WHAT IS REQUIRED: Return the data below, unchanged.

(EXCERPTED RECORDS)

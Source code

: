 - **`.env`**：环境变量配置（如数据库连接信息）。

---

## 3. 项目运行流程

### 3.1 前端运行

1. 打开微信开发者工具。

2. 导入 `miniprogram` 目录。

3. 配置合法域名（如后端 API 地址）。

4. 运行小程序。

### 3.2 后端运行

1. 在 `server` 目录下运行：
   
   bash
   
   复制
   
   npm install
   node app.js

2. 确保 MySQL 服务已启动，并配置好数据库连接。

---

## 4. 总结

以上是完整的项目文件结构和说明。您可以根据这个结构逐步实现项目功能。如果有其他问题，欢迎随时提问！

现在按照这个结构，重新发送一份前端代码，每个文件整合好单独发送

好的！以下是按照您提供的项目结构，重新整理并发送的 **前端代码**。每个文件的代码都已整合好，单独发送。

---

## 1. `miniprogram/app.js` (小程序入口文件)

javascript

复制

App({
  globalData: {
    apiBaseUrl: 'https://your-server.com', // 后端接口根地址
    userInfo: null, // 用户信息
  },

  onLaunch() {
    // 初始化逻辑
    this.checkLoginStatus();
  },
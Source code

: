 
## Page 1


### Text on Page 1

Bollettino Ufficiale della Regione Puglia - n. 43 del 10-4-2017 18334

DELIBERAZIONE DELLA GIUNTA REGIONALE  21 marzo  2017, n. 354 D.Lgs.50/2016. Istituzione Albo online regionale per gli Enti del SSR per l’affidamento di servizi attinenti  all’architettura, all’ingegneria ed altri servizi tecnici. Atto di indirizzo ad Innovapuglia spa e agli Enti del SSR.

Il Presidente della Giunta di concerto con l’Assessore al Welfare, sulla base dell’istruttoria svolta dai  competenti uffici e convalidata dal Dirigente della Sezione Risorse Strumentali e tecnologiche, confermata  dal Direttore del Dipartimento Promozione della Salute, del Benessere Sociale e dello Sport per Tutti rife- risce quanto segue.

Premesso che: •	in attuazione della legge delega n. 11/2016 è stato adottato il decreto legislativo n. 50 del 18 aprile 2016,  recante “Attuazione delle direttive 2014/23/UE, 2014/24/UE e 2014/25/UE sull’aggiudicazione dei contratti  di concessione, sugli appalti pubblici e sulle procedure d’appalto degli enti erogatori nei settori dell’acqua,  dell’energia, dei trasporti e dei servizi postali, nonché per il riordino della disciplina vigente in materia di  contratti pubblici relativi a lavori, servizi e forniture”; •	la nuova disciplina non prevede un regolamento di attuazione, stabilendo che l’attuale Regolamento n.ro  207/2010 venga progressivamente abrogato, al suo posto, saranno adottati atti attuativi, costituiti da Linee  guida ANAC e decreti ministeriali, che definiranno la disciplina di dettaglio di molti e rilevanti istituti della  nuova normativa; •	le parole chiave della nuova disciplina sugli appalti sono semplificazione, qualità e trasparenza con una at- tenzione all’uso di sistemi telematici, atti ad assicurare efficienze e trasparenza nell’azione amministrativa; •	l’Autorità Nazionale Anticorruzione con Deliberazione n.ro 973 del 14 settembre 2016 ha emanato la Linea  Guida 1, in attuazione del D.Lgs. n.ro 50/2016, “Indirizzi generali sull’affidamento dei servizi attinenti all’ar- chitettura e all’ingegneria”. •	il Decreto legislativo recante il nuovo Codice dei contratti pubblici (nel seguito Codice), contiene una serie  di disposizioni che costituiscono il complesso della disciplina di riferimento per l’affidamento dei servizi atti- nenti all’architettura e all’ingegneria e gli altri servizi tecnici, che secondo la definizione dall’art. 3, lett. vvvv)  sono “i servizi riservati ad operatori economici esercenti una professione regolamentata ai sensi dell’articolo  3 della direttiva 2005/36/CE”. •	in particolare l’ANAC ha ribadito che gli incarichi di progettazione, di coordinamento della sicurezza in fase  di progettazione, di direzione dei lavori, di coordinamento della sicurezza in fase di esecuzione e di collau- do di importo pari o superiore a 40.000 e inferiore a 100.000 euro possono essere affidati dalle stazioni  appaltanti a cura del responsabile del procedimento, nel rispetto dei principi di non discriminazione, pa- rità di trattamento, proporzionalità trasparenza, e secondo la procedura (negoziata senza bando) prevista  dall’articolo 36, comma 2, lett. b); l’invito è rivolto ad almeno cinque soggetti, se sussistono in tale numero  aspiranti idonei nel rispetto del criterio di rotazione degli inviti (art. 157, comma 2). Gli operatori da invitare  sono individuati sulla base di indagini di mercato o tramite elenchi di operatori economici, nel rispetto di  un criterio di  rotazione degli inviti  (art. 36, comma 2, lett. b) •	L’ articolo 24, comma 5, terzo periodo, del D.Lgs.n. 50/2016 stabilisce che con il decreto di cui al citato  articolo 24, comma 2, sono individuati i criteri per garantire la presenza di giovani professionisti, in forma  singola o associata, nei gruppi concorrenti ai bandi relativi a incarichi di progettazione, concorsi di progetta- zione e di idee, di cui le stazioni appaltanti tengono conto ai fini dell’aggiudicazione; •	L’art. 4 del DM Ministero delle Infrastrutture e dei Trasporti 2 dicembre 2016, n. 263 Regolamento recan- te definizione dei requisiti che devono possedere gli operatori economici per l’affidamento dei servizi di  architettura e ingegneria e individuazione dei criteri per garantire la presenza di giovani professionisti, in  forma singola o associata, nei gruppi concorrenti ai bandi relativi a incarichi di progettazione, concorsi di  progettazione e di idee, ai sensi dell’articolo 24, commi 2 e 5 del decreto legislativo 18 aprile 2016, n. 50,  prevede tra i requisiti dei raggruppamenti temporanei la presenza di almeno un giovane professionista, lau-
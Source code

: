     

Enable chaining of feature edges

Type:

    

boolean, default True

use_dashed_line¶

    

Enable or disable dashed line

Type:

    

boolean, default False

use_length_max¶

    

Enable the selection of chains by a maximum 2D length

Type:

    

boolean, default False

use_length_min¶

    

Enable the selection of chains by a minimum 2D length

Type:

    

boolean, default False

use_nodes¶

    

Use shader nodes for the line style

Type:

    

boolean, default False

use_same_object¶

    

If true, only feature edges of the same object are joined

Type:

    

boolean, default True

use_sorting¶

(End EXCERPTED RECORDS)

SOLVED EXERCISE:
Source code

: - **`.env`**：环境变量配置（如数据库连接信息）。

---

## 3. 项目运行流程

### 3.1 前端运行

1. 打开微信开发者工具。

2. 导入 `miniprogram` 目录。

3. 配置合法域名（如后端 API 地址）。

4. 运行小程序。

### 3.2 后端运行

1. 在 `server` 目录下运行：
   
   bash
   
   复制
   
   npm install
   node app.js

2. 确保 MySQL 服务已启动，并配置好数据库连接。

---

## 4. 总结

以上是完整的项目文件结构和说明。您可以根据这个结构逐步实现项目功能。如果有其他问题，欢迎随时提问！

现在按照这个结构，重新发送一份前端代码，每个文件整合好单独发送

好的！以下是按照您提供的项目结构，重新整理并发送的 **前端代码**。每个文件的代码都已整合好，单独发送。

---

## 1. `miniprogram/app.js` (小程序入口文件)

javascript

复制

App({
  globalData: {
    apiBaseUrl: 'https://your-server.com', // 后端接口根地址
    userInfo: null, // 用户信息
  },

  onLaunch() {
    // 初始化逻辑
    this.checkLoginStatus();
  },
Source code

: 
## Page 1


### Text on Page 1

Bollettino Ufficiale della Regione Puglia - n. 43 del 10-4-2017 18334

DELIBERAZIONE DELLA GIUNTA REGIONALE  21 marzo  2017, n. 354 D.Lgs.50/2016. Istituzione Albo online regionale per gli Enti del SSR per l’affidamento di servizi attinenti  all’architettura, all’ingegneria ed altri servizi tecnici. Atto di indirizzo ad Innovapuglia spa e agli Enti del SSR.

Il Presidente della Giunta di concerto con l’Assessore al Welfare, sulla base dell’istruttoria svolta dai  competenti uffici e convalidata dal Dirigente della Sezione Risorse Strumentali e tecnologiche, confermata  dal Direttore del Dipartimento Promozione della Salute, del Benessere Sociale e dello Sport per Tutti rife- risce quanto segue.

Premesso che: •	in attuazione della legge delega n. 11/2016 è stato adottato il decreto legislativo n. 50 del 18 aprile 2016,  recante “Attuazione delle direttive 2014/23/UE, 2014/24/UE e 2014/25/UE sull’aggiudicazione dei contratti  di concessione, sugli appalti pubblici e sulle procedure d’appalto degli enti erogatori nei settori dell’acqua,  dell’energia, dei trasporti e dei servizi postali, nonché per il riordino della disciplina vigente in materia di  contratti pubblici relativi a lavori, servizi e forniture”; •	la nuova disciplina non prevede un regolamento di attuazione, stabilendo che l’attuale Regolamento n.ro  207/2010 venga progressivamente abrogato, al suo posto, saranno adottati atti attuativi, costituiti da Linee  guida ANAC e decreti ministeriali, che definiranno la disciplina di dettaglio di molti e rilevanti istituti della  nuova normativa; •	le parole chiave della nuova disciplina sugli appalti sono semplificazione, qualità e trasparenza con una at- tenzione all’uso di sistemi telematici, atti ad assicurare efficienze e trasparenza nell’azione amministrativa; •	l’Autorità Nazionale Anticorruzione con Deliberazione n.ro 973 del 14 settembre 2016 ha emanato la Linea  Guida 1, in attuazione del D.Lgs. n.ro 50/2016, “Indirizzi generali sull’affidamento dei servizi attinenti all’ar- chitettura e all’ingegneria”. •	il Decreto legislativo recante il nuovo Codice dei contratti pubblici (nel seguito Codice), contiene una serie  di disposizioni che costituiscono il complesso della disciplina di riferimento per l’affidamento dei servizi atti- nenti all’architettura e all’ingegneria e gli altri servizi tecnici, che secondo la definizione dall’art. 3, lett. vvvv)  sono “i servizi riservati ad operatori economici esercenti una professione regolamentata ai sensi dell’articolo  3 della direttiva 2005/36/CE”. •	in particolare l’ANAC ha ribadito che gli incarichi di progettazione, di coordinamento della sicurezza in fase  di progettazione, di direzione dei lavori, di coordinamento della sicurezza in fase di esecuzione e di collau- do di importo pari o superiore a 40.000 e inferiore a 100.000 euro possono essere affidati dalle stazioni  appaltanti a cura del responsabile del procedimento, nel rispetto dei principi di non discriminazione, pa- rità di trattamento, proporzionalità trasparenza, e secondo la procedura (negoziata senza bando) prevista  dall’articolo 36, comma 2, lett. b); l’invito è rivolto ad almeno cinque soggetti, se sussistono in tale numero  aspiranti idonei nel rispetto del criterio di rotazione degli inviti (art. 157, comma 2). Gli operatori da invitare  sono individuati sulla base di indagini di mercato o tramite elenchi di operatori economici, nel rispetto di  un criterio di  rotazione degli inviti  (art. 36, comma 2, lett. b) •	L’ articolo 24, comma 5, terzo periodo, del D.Lgs.n. 50/2016 stabilisce che con il decreto di cui al citato  articolo 24, comma 2, sono individuati i criteri per garantire la presenza di giovani professionisti, in forma  singola o associata, nei gruppi concorrenti ai bandi relativi a incarichi di progettazione, concorsi di progetta- zione e di idee, di cui le stazioni appaltanti tengono conto ai fini dell’aggiudicazione; •	L’art. 4 del DM Ministero delle Infrastrutture e dei Trasporti 2 dicembre 2016, n. 263 Regolamento recan- te definizione dei requisiti che devono possedere gli operatori economici per l’affidamento dei servizi di  architettura e ingegneria e individuazione dei criteri per garantire la presenza di giovani professionisti, in  forma singola o associata, nei gruppi concorrenti ai bandi relativi a incarichi di progettazione, concorsi di  progettazione e di idee, ai sensi dell’articolo 24, commi 2 e 5 del decreto legislativo 18 aprile 2016, n. 50,  prevede tra i requisiti dei raggruppamenti temporanei la presenza di almeno un giovane professionista, lau-
Source code

:     

Enable chaining of feature edges

Type:

    

boolean, default True

use_dashed_line¶

    

Enable or disable dashed line

Type:

    

boolean, default False

use_length_max¶

    

Enable the selection of chains by a maximum 2D length

Type:

    

boolean, default False

use_length_min¶

    

Enable the selection of chains by a minimum 2D length

Type:

    

boolean, default False

use_nodes¶

    

Use shader nodes for the line style

Type:

    

boolean, default False

use_same_object¶

    

If true, only feature edges of the same object are joined

Type:

    

boolean, default True

use_sorting¶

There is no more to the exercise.